PROBLEM DETAILS = Among the lines below, list those containing the string "bracelet".

GIVEN DATA =
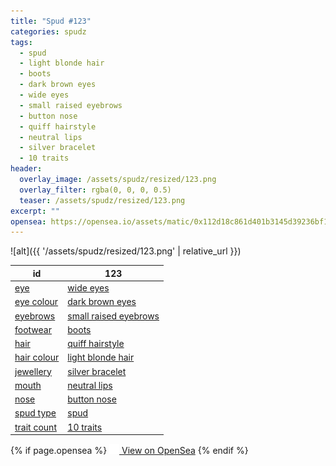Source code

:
 ```yaml
---
title: "Spud #123"
categories: spudz
tags:
  - spud
  - light blonde hair
  - boots
  - dark brown eyes
  - wide eyes
  - small raised eyebrows
  - button nose
  - quiff hairstyle
  - neutral lips
  - silver bracelet
  - 10 traits
header:
  overlay_image: /assets/spudz/resized/123.png
  overlay_filter: rgba(0, 0, 0, 0.5)
  teaser: /assets/spudz/resized/123.png
excerpt: ""
opensea: https://opensea.io/assets/matic/0x112d18c861d401b3145d39236bf149f01e18beed/123
---
```

![alt]({{ '/assets/spudz/resized/123.png' | relative_url }})

| id | 123 |
|-|-|
| <a href="/traits/eye/#trait-type">eye</a> | <a href="/traits/eye/wide-eyes/1/#trait">wide eyes</a> |
| <a href="/traits/eye-colour/#trait-type">eye colour</a> | <a href="/traits/eye-colour/dark-brown-eyes/1/#trait">dark brown eyes</a> |
| <a href="/traits/eyebrows/#trait-type">eyebrows</a> | <a href="/traits/eyebrows/small-raised-eyebrows/1/#trait">small raised eyebrows</a> |
| <a href="/traits/footwear/#trait-type">footwear</a> | <a href="/traits/footwear/boots/1/#trait">boots</a> |
| <a href="/traits/hair/#trait-type">hair</a> | <a href="/traits/hair/quiff-hairstyle/1/#trait">quiff hairstyle</a> |
| <a href="/traits/hair-colour/#trait-type">hair colour</a> | <a href="/traits/hair-colour/light-blonde-hair/1/#trait">light blonde hair</a> |
| <a href="/traits/jewellery/#trait-type">jewellery</a> | <a href="/traits/jewellery/silver-bracelet/1/#trait">silver bracelet</a> |
| <a href="/traits/mouth/#trait-type">mouth</a> | <a href="/traits/mouth/neutral-lips/1/#trait">neutral lips</a> |
| <a href="/traits/nose/#trait-type">nose</a> | <a href="/traits/nose/button-nose/1/#trait">button nose</a> |
| <a href="/traits/spud-type/#trait-type">spud type</a> | <a href="/traits/spud-type/spud/1/#trait">spud</a> |
| <a href="/traits/trait-count/#trait-type">trait count</a> | <a href="/traits/trait-count/10-traits/1/#trait">10 traits</a> |

{% if page.opensea %}
<a href="{{page.opensea}}" class="btn btn--info" onclick="window.open(this.href, '_blank'); return false;"><img src="/assets/images/opensea.svg" width="16px"><span>  View on OpenSea</span></a>
{% endif %}
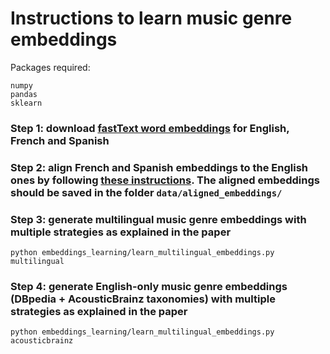 # Instructions to learn music genre embeddings

Packages required:
```
numpy
pandas
sklearn
```

### Step 1: download [fastText word embeddings](https://fasttext.cc/docs/en/crawl-vectors.html) for English, French and Spanish

### Step 2: align French and Spanish embeddings to the English ones by following [these instructions](https://github.com/facebookresearch/fastText/tree/master/alignment). The aligned embeddings should be saved in the folder `data/aligned_embeddings/`

### Step 3: generate multilingual music genre embeddings with multiple strategies as explained in the paper
```
python embeddings_learning/learn_multilingual_embeddings.py multilingual
```

### Step 4: generate English-only music genre embeddings (DBpedia + AcousticBrainz taxonomies) with multiple strategies as explained in the paper
```
python embeddings_learning/learn_multilingual_embeddings.py acousticbrainz
```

SOLUTION TO THIS TASK =
  - silver bracelet
| <a href="/traits/jewellery/#trait-type">jewellery</a> | <a href="/traits/jewellery/silver-bracelet/1/#trait">silver bracelet</a> |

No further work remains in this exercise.